Although the Catholic Church does not permit divorce, it does have an internal legal process that allows believers to obtain a ruling that a marriage bond wasn’t valid on the grounds of one or more defects.

If such a finding is obtained, then a Catholic is able to marry with the recognition of their Church.  The new ruling, however, forces faithful Catholics to seek a secular divorce as well as the finding of a Church tribunal.

A Catholic lawyer named Clarence Pais, an octogenarian based in Bangalore, has long sought legal recognition of the rulings of Church tribunals, and brought the recent case before India’s Supreme Court.

Pais argued that marriage and annulment among Catholics are governed by the Church, and, in the absence of its recognition by law, unsuspecting Catholic men and women could face prosecution for bigamy.

India’s Solicitor General, Neeraj Kishan Kaul, contended that the Supreme Court had already settled the issue on the authority of church courts.

In its 1996 ruling in the “Molly Joseph v. George Sebastian” case, the court ruled that “unless the Divorce Act recognizes the jurisdiction, authority or power of an ecclesiastical tribunal … any order or decree passed by such tribunal cannot be binding on the courts which have been recognized under the provisions of the Divorce Act to exercise power in respect of granting divorce and adjudicating in respect of matrimonial matters.”

The “Divorce Act” is an 1869 measure that regulates the dissolution of marriages in India.

The issue before the Supreme Court there came down to whether the Indian government would recognize the authority of the Church to have its own system in terms of marriage and annulment.

Pais said hundreds of applications seeking dissolution of marriage were pending before Church courts.

“The Code of Canon Law regulates and provides for the solemnization of marriage by the parish priest of a church, and also declaration of nullity of marriage,” he said.

“The Christian Marriage Act provides for the solemnization of marriage in a Catholic church in accordance with the provisions of the canon law, and declaration of its nullity is regulated by the Code of Canon Law.”

The reference was to an 1872 law that dealt with the legal situation regarding marriages between Christians in the country.

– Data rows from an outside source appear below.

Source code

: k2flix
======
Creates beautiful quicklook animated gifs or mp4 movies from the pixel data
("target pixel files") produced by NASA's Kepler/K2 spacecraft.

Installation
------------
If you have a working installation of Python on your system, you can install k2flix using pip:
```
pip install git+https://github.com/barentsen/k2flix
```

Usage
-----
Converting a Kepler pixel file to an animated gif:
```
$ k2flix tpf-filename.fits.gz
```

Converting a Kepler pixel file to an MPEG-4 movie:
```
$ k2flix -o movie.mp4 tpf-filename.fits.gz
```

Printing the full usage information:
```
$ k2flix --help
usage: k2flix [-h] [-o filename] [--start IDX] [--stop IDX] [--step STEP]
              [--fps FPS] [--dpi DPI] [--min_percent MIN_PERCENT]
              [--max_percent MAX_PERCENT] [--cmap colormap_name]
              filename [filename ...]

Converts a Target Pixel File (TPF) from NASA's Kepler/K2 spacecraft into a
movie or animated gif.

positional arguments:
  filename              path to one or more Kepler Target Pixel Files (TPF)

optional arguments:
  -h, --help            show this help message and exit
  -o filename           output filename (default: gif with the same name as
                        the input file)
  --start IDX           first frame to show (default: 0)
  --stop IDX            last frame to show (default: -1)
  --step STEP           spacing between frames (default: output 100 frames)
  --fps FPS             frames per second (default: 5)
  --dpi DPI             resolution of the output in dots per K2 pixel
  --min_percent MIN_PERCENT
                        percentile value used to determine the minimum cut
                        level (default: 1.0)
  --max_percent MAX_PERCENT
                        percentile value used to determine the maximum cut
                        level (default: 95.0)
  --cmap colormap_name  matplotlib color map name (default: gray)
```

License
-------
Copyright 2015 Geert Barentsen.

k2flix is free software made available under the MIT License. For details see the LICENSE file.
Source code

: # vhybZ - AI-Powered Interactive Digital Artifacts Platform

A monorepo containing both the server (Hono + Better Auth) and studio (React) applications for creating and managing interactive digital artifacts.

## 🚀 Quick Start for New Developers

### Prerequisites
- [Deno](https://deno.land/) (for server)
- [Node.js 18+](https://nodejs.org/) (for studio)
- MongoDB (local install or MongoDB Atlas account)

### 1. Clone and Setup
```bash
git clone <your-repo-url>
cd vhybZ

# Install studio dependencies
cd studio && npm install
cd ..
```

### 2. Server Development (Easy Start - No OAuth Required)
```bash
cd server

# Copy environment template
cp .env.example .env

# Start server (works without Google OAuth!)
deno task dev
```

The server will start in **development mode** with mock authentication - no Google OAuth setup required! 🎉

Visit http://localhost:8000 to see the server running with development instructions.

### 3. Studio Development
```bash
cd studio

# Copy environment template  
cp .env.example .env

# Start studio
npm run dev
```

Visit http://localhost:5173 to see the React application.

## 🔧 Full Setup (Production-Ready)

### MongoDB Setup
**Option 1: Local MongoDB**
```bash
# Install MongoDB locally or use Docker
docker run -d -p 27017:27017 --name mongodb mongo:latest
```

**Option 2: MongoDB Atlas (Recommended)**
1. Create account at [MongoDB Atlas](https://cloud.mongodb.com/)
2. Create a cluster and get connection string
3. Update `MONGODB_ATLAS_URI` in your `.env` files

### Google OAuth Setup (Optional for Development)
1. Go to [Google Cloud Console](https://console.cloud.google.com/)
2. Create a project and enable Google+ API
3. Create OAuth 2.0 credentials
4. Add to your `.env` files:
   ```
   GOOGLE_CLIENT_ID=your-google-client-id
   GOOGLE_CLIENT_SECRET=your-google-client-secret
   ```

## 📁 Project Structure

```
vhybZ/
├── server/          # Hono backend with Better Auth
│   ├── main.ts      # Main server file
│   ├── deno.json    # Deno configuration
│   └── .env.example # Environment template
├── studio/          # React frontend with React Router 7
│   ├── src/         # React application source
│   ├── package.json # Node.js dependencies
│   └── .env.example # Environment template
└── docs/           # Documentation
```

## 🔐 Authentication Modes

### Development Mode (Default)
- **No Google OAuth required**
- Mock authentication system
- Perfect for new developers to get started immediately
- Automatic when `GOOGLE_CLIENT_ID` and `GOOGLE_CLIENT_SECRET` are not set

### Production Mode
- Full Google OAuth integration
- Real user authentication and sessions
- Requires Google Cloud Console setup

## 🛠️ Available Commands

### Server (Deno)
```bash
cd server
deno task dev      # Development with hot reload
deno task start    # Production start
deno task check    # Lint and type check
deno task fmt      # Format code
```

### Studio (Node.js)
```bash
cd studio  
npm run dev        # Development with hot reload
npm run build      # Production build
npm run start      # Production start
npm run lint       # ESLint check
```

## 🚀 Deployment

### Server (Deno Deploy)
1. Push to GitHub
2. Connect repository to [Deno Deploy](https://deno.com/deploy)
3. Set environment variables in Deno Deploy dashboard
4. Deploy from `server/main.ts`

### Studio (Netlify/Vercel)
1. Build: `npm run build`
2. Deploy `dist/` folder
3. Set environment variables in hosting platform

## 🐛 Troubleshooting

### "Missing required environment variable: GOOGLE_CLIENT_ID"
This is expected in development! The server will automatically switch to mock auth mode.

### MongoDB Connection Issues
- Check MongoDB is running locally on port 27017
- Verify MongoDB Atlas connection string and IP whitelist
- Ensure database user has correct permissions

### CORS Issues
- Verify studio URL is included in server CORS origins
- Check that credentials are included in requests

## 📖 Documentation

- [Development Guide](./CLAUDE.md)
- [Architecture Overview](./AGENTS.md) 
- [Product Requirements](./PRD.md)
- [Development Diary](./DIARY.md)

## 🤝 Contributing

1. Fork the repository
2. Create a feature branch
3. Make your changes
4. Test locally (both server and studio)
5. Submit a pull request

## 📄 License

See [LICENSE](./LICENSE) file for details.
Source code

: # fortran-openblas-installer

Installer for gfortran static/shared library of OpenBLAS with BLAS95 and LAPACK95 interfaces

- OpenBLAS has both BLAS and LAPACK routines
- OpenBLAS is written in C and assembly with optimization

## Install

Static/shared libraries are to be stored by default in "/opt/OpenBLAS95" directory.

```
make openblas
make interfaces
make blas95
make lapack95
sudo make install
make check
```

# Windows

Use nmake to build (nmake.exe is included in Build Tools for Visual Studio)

With its new ruling making the illegality of annulment more plain, Pais argues that the Supreme Court risks criminalizing many Catholic Indians for doing something they have done routinely for decades.

“If criminal courts, … reject the application of canon law as the personal law of the Catholics, a very serious result will follow and hundreds of spouses under the second marriage will have to face prosecution, jail and fines,” he said.

Christians in India may see the new ruling as another instance of hostility to religious minorities from the government, which is presently led by a party tightly linked to militant right-wing Hindu nationalist movements.